DOI: 10.3390/jmse14131202 ISSN: 2077-1312

Learnable Two-Stage Frequency-Guided Front-End for Robust Underwater Acoustic Target Recognition

Heng Zhang, Haiyan Wang, Shaodong Zhang, Yongsheng Yan

Underwater acoustic target recognition is a key enabling technology for marine environmental monitoring, resource exploration, and maritime defense. However, ship-radiated noise is strongly affected by nonstationary propagation, multipath interference, frequency-dependent attenuation, and time-varying ambient noise, making robust acoustic representation a central challenge. Most existing deep learning-based recognition methods still rely on fixed time–frequency front-ends, such as Mel-spectrograms or wavelet scattering representations, whose analysis parameters are predefined and cannot be adapted to the recognition objective.
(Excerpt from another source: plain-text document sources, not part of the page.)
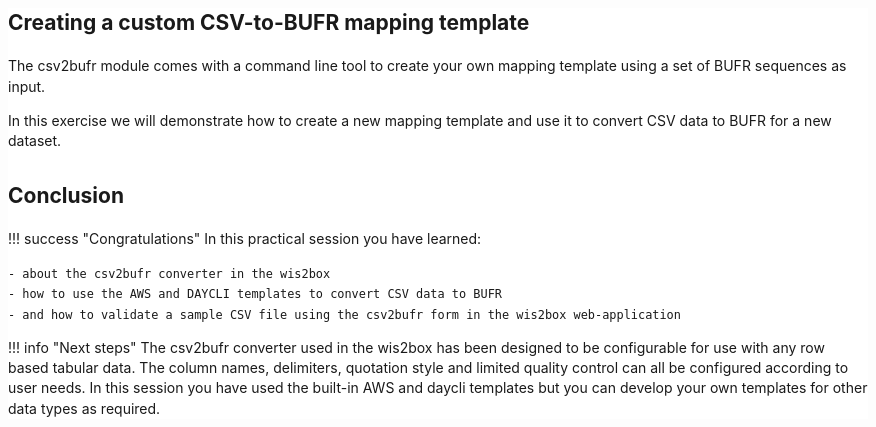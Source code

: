 ## Creating a custom CSV-to-BUFR mapping template

The csv2bufr module comes with a command line tool to create your own mapping template using a set of BUFR sequences as input.

In this exercise we will demonstrate how to create a new mapping template and use it to convert CSV data to BUFR for a new dataset.

## Conclusion

!!! success "Congratulations"
    In this practical session you have learned:

    - about the csv2bufr converter in the wis2box
    - how to use the AWS and DAYCLI templates to convert CSV data to BUFR
    - and how to validate a sample CSV file using the csv2bufr form in the wis2box web-application

!!! info "Next steps"
    The csv2bufr converter used in the wis2box has been designed to be configurable for use with any row based 
    tabular data. The column names, delimiters, quotation style and limited quality control can all be configured
    according to user needs. In this session you have used the built-in AWS and daycli templates but you can develop
    your own templates for other data types as required.

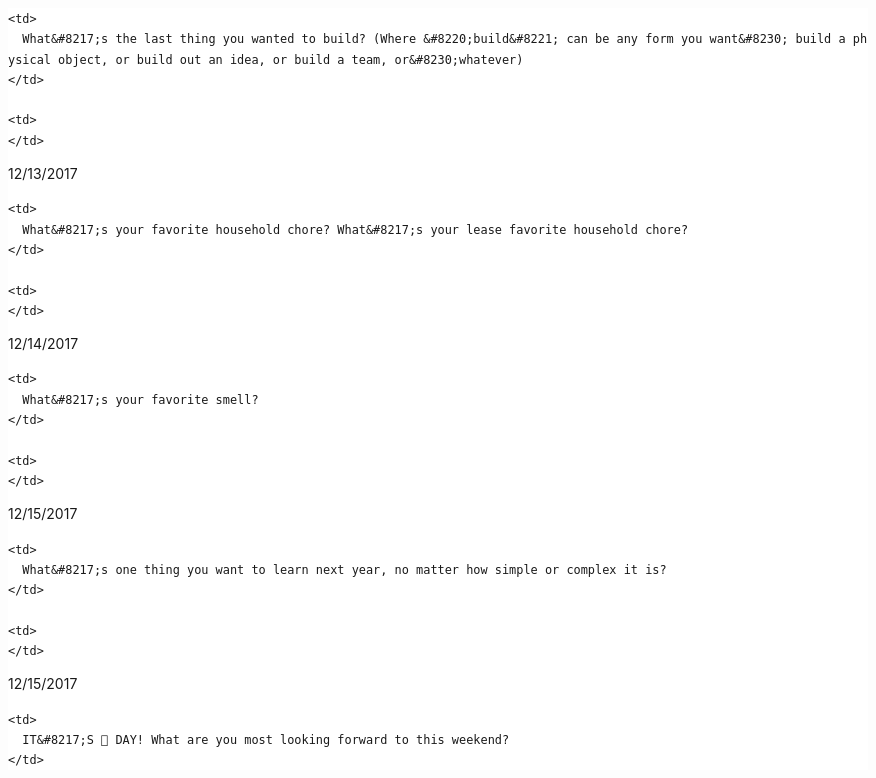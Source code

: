     <td>
      What&#8217;s the last thing you wanted to build? (Where &#8220;build&#8221; can be any form you want&#8230; build a physical object, or build out an idea, or build a team, or&#8230;whatever)
    </td>
    
    <td>
    </td>
  </tr>
  
  <tr>
    <td>
      12/13/2017
    </td>
    
    <td>
      What&#8217;s your favorite household chore? What&#8217;s your lease favorite household chore?
    </td>
    
    <td>
    </td>
  </tr>
  
  <tr>
    <td>
      12/14/2017
    </td>
    
    <td>
      What&#8217;s your favorite smell?
    </td>
    
    <td>
    </td>
  </tr>
  
  <tr>
    <td>
      12/15/2017
    </td>
    
    <td>
      What&#8217;s one thing you want to learn next year, no matter how simple or complex it is?
    </td>
    
    <td>
    </td>
  </tr>
  
  <tr>
    <td>
      12/15/2017
    </td>
    
    <td>
      IT&#8217;S 🍟 DAY! What are you most looking forward to this weekend?
    </td>
    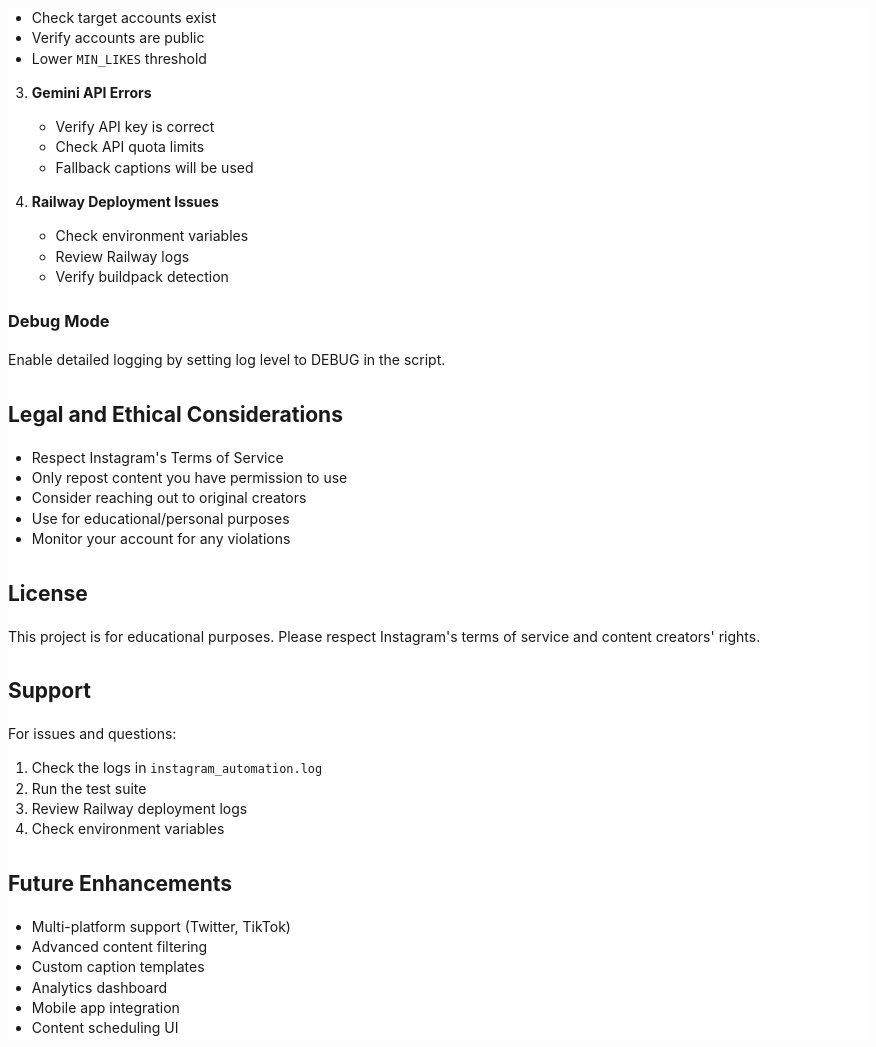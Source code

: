    - Check target accounts exist
   - Verify accounts are public
   - Lower `MIN_LIKES` threshold

3. **Gemini API Errors**

   - Verify API key is correct
   - Check API quota limits
   - Fallback captions will be used

4. **Railway Deployment Issues**
   - Check environment variables
   - Review Railway logs
   - Verify buildpack detection

### Debug Mode

Enable detailed logging by setting log level to DEBUG in the script.

## Legal and Ethical Considerations

- Respect Instagram's Terms of Service
- Only repost content you have permission to use
- Consider reaching out to original creators
- Use for educational/personal purposes
- Monitor your account for any violations

## License

This project is for educational purposes. Please respect Instagram's terms of service and content creators' rights.

## Support

For issues and questions:

1. Check the logs in `instagram_automation.log`
2. Run the test suite
3. Review Railway deployment logs
4. Check environment variables

## Future Enhancements

- Multi-platform support (Twitter, TikTok)
- Advanced content filtering
- Custom caption templates
- Analytics dashboard
- Mobile app integration
- Content scheduling UI
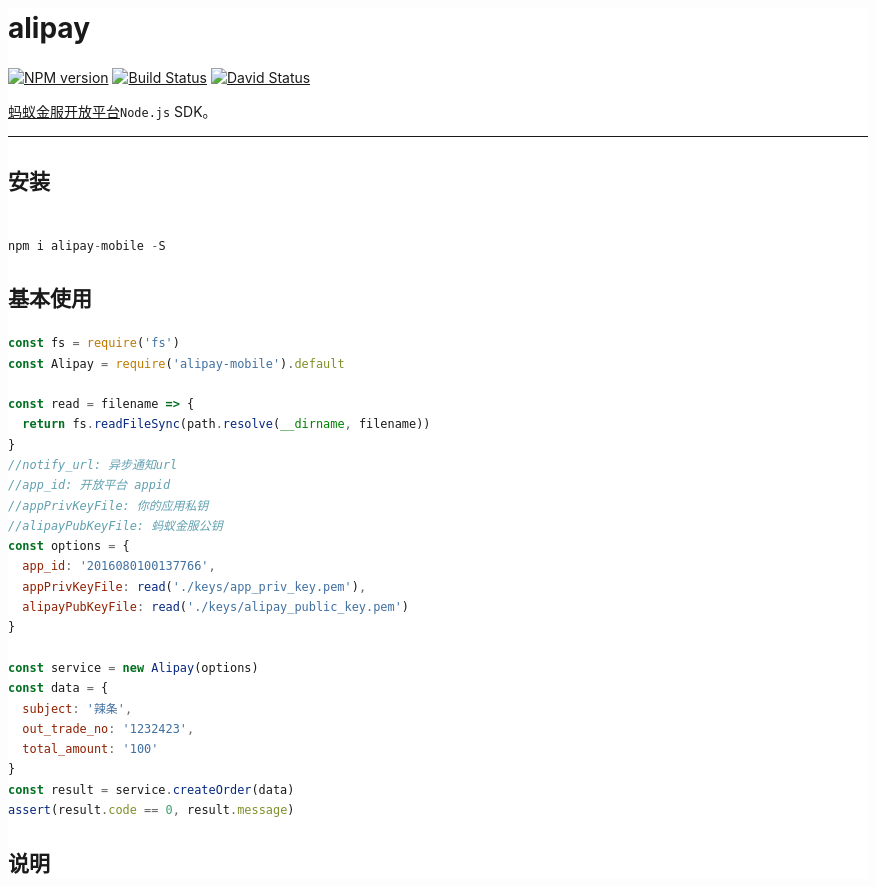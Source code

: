 # alipay

[![NPM version][npm-image]][npm-url]
[![Build Status][travis-image]][travis-url]
[![David Status][david-image]][david-url]



[npm-url]: https://www.npmjs.com/package/alipay-mobile
[npm-image]: https://img.shields.io/npm/v/alipay-mobile.svg?style=flat
[download-url]: https://www.npmjs.com/package/alipay-mobile
[download-image]: https://img.shields.io/npm/dm/alipay-mobile.svg?style=flat
[david-url]: https://david-dm.org/Luncher/alipay-mobile
[david-image]: https://david-dm.org/Luncher/alipay-mobile.svg?style=flat
[travis-url]: https://travis-ci.org/Luncher/alipay
[travis-image]: https://img.shields.io/travis/Luncher/alipay.svg?style=flat
[codecov-url]: https://codecov.io/gh/Luncher/alipay
[codecov-image]: https://img.shields.io/codecov/c/github/Luncher/alipay.svg?style=flat


[蚂蚁金服开放平台](https://openhome.alipay.com/platform/home.htm)`Node.js` SDK。

---

## 安装

``` javascript

npm i alipay-mobile -S

```

## 基本使用

``` javascript
const fs = require('fs')
const Alipay = require('alipay-mobile').default

const read = filename => {
  return fs.readFileSync(path.resolve(__dirname, filename))
}
//notify_url: 异步通知url
//app_id: 开放平台 appid
//appPrivKeyFile: 你的应用私钥
//alipayPubKeyFile: 蚂蚁金服公钥
const options = {
  app_id: '2016080100137766',
  appPrivKeyFile: read('./keys/app_priv_key.pem'),
  alipayPubKeyFile: read('./keys/alipay_public_key.pem')
}

const service = new Alipay(options)
const data = {
  subject: '辣条',
  out_trade_no: '1232423',
  total_amount: '100'
}
const result = service.createOrder(data)
assert(result.code == 0, result.message)

```

## 说明
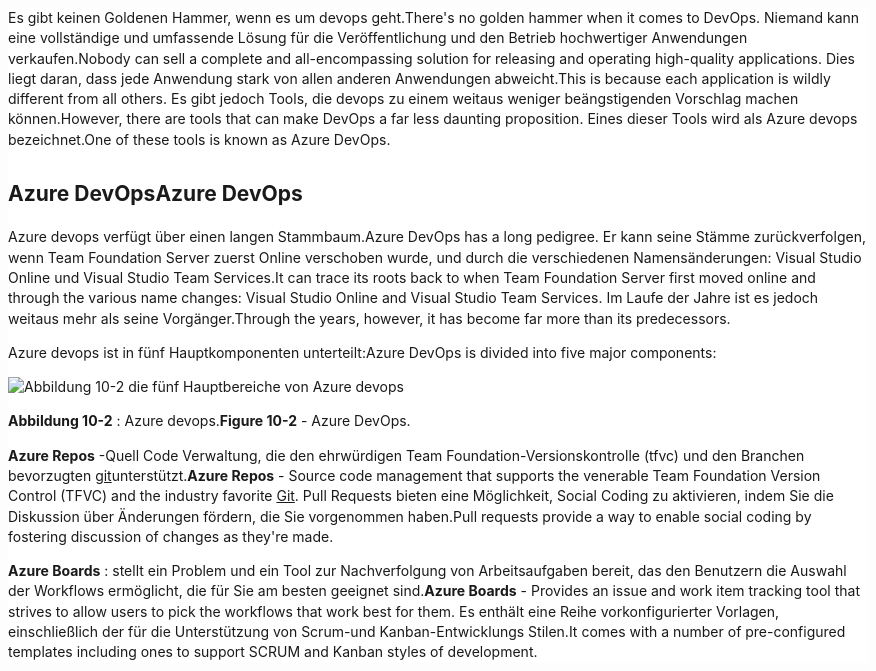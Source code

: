 <span data-ttu-id="8ee0b-127">Es gibt keinen Goldenen Hammer, wenn es um devops geht.</span><span class="sxs-lookup"><span data-stu-id="8ee0b-127">There's no golden hammer when it comes to DevOps.</span></span> <span data-ttu-id="8ee0b-128">Niemand kann eine vollständige und umfassende Lösung für die Veröffentlichung und den Betrieb hochwertiger Anwendungen verkaufen.</span><span class="sxs-lookup"><span data-stu-id="8ee0b-128">Nobody can sell a complete and all-encompassing solution for releasing and operating high-quality applications.</span></span> <span data-ttu-id="8ee0b-129">Dies liegt daran, dass jede Anwendung stark von allen anderen Anwendungen abweicht.</span><span class="sxs-lookup"><span data-stu-id="8ee0b-129">This is because each application is wildly different from all others.</span></span> <span data-ttu-id="8ee0b-130">Es gibt jedoch Tools, die devops zu einem weitaus weniger beängstigenden Vorschlag machen können.</span><span class="sxs-lookup"><span data-stu-id="8ee0b-130">However, there are tools that can make DevOps a far less daunting proposition.</span></span> <span data-ttu-id="8ee0b-131">Eines dieser Tools wird als Azure devops bezeichnet.</span><span class="sxs-lookup"><span data-stu-id="8ee0b-131">One of these tools is known as Azure DevOps.</span></span>

## <a name="azure-devops"></a><span data-ttu-id="8ee0b-132">Azure DevOps</span><span class="sxs-lookup"><span data-stu-id="8ee0b-132">Azure DevOps</span></span>

<span data-ttu-id="8ee0b-133">Azure devops verfügt über einen langen Stammbaum.</span><span class="sxs-lookup"><span data-stu-id="8ee0b-133">Azure DevOps has a long pedigree.</span></span> <span data-ttu-id="8ee0b-134">Er kann seine Stämme zurückverfolgen, wenn Team Foundation Server zuerst Online verschoben wurde, und durch die verschiedenen Namensänderungen: Visual Studio Online und Visual Studio Team Services.</span><span class="sxs-lookup"><span data-stu-id="8ee0b-134">It can trace its roots back to when Team Foundation Server first moved online and through the various name changes: Visual Studio Online and Visual Studio Team Services.</span></span> <span data-ttu-id="8ee0b-135">Im Laufe der Jahre ist es jedoch weitaus mehr als seine Vorgänger.</span><span class="sxs-lookup"><span data-stu-id="8ee0b-135">Through the years, however, it has become far more than its predecessors.</span></span>

<span data-ttu-id="8ee0b-136">Azure devops ist in fünf Hauptkomponenten unterteilt:</span><span class="sxs-lookup"><span data-stu-id="8ee0b-136">Azure DevOps is divided into five major components:</span></span>

![Abbildung 10-2 die fünf Hauptbereiche von Azure devops](./media/devops-components.png)

<span data-ttu-id="8ee0b-138">**Abbildung 10-2** : Azure devops.</span><span class="sxs-lookup"><span data-stu-id="8ee0b-138">**Figure 10-2** - Azure DevOps.</span></span>

<span data-ttu-id="8ee0b-139">**Azure Repos** -Quell Code Verwaltung, die den ehrwürdigen Team Foundation-Versionskontrolle (tfvc) und den Branchen bevorzugten [git](https://en.wikipedia.org/wiki/Git)unterstützt.</span><span class="sxs-lookup"><span data-stu-id="8ee0b-139">**Azure Repos** - Source code management that supports the venerable Team Foundation Version Control (TFVC) and the industry favorite [Git](https://en.wikipedia.org/wiki/Git).</span></span> <span data-ttu-id="8ee0b-140">Pull Requests bieten eine Möglichkeit, Social Coding zu aktivieren, indem Sie die Diskussion über Änderungen fördern, die Sie vorgenommen haben.</span><span class="sxs-lookup"><span data-stu-id="8ee0b-140">Pull requests provide a way to enable social coding by fostering discussion of changes as they're made.</span></span>

<span data-ttu-id="8ee0b-141">**Azure Boards** : stellt ein Problem und ein Tool zur Nachverfolgung von Arbeitsaufgaben bereit, das den Benutzern die Auswahl der Workflows ermöglicht, die für Sie am besten geeignet sind.</span><span class="sxs-lookup"><span data-stu-id="8ee0b-141">**Azure Boards** - Provides an issue and work item tracking tool that strives to allow users to pick the workflows that work best for them.</span></span> <span data-ttu-id="8ee0b-142">Es enthält eine Reihe vorkonfigurierter Vorlagen, einschließlich der für die Unterstützung von Scrum-und Kanban-Entwicklungs Stilen.</span><span class="sxs-lookup"><span data-stu-id="8ee0b-142">It comes with a number of pre-configured templates including ones to support SCRUM and Kanban styles of development.</span></span>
This separation between acoustic preprocessing and deep model optimization may weaken narrowband tonal components, modulation-related structures, or weak target-dependent frequency patterns before they are processed by the classifier. To address this limitation, this paper proposes a Learnable Two-Stage Frequency-Guided Front-End, termed LTFF, for underwater acoustic signal recognition. In the first stage, LTFF performs frequency-guided discrimination by decomposing the input waveform into frequency-dependent components and applying learnable complex Gabor filters, whose center frequencies and bandwidths are optimized through end-to-end training. In the second stage, squared-modulus envelope extraction, learnable Gaussian pooling, and per-channel energy normalization are integrated to improve local temporal stability and attenuate slowly varying energy fluctuations. In this way, LTFF establishes a trainable connection between physically meaningful underwater acoustic structures and downstream deep recognition models. Experiments on two public underwater acoustic datasets with convolutional and Transformer-based backbones show that LTFF provides a task-adaptive alternative to fixed acoustic front-ends and is particularly compatible with convolutional architectures. These results indicate that learnable frequency-guided front-ends are promising for improving robust underwater acoustic recognition under dynamic marine conditions.